= Task to carry out =
Reproduce each entry below exactly, without omitting any.

START Records to use

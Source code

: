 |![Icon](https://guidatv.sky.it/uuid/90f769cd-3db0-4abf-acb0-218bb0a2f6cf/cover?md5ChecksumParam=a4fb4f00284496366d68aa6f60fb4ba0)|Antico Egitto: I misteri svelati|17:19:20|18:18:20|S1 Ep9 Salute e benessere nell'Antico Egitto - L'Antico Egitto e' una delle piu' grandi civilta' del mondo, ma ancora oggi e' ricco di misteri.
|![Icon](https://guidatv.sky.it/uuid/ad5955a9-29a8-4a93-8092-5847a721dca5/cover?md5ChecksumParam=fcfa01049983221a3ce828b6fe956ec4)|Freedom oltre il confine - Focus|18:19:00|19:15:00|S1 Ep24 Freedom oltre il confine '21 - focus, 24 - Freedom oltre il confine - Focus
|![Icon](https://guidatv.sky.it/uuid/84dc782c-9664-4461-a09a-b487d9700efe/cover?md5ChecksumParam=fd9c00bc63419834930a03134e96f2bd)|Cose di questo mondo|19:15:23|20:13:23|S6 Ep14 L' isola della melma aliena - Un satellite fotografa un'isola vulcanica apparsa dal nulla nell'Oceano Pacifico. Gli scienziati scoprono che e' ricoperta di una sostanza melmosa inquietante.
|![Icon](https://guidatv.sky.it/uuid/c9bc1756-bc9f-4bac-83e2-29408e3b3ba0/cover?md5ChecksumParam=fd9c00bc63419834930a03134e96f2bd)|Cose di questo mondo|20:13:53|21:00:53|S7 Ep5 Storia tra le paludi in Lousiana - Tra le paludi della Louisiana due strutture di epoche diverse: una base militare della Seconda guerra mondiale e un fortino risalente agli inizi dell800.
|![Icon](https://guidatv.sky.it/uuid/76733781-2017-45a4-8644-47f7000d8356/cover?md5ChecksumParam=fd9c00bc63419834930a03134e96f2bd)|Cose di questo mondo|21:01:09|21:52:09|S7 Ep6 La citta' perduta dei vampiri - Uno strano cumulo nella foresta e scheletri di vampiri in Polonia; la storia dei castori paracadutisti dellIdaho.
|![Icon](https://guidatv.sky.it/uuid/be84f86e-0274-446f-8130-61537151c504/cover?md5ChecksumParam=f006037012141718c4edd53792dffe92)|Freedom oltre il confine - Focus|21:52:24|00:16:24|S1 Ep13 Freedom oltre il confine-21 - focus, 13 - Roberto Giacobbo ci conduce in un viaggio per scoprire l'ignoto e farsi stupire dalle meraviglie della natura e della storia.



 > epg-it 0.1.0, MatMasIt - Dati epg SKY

END Records to use

= Task solution =
Source code

: |![Icon](https://guidatv.sky.it/uuid/90f769cd-3db0-4abf-acb0-218bb0a2f6cf/cover?md5ChecksumParam=a4fb4f00284496366d68aa6f60fb4ba0)|Antico Egitto: I misteri svelati|17:19:20|18:18:20|S1 Ep9 Salute e benessere nell'Antico Egitto - L'Antico Egitto e' una delle piu' grandi civilta' del mondo, ma ancora oggi e' ricco di misteri.
|![Icon](https://guidatv.sky.it/uuid/ad5955a9-29a8-4a93-8092-5847a721dca5/cover?md5ChecksumParam=fcfa01049983221a3ce828b6fe956ec4)|Freedom oltre il confine - Focus|18:19:00|19:15:00|S1 Ep24 Freedom oltre il confine '21 - focus, 24 - Freedom oltre il confine - Focus
|![Icon](https://guidatv.sky.it/uuid/84dc782c-9664-4461-a09a-b487d9700efe/cover?md5ChecksumParam=fd9c00bc63419834930a03134e96f2bd)|Cose di questo mondo|19:15:23|20:13:23|S6 Ep14 L' isola della melma aliena - Un satellite fotografa un'isola vulcanica apparsa dal nulla nell'Oceano Pacifico. Gli scienziati scoprono che e' ricoperta di una sostanza melmosa inquietante.
|![Icon](https://guidatv.sky.it/uuid/c9bc1756-bc9f-4bac-83e2-29408e3b3ba0/cover?md5ChecksumParam=fd9c00bc63419834930a03134e96f2bd)|Cose di questo mondo|20:13:53|21:00:53|S7 Ep5 Storia tra le paludi in Lousiana - Tra le paludi della Louisiana due strutture di epoche diverse: una base militare della Seconda guerra mondiale e un fortino risalente agli inizi dell800.
|![Icon](https://guidatv.sky.it/uuid/76733781-2017-45a4-8644-47f7000d8356/cover?md5ChecksumParam=fd9c00bc63419834930a03134e96f2bd)|Cose di questo mondo|21:01:09|21:52:09|S7 Ep6 La citta' perduta dei vampiri - Uno strano cumulo nella foresta e scheletri di vampiri in Polonia; la storia dei castori paracadutisti dellIdaho.
|![Icon](https://guidatv.sky.it/uuid/be84f86e-0274-446f-8130-61537151c504/cover?md5ChecksumParam=f006037012141718c4edd53792dffe92)|Freedom oltre il confine - Focus|21:52:24|00:16:24|S1 Ep13 Freedom oltre il confine-21 - focus, 13 - Roberto Giacobbo ci conduce in un viaggio per scoprire l'ignoto e farsi stupire dalle meraviglie della natura e della storia.



 > epg-it 0.1.0, MatMasIt - Dati epg SKY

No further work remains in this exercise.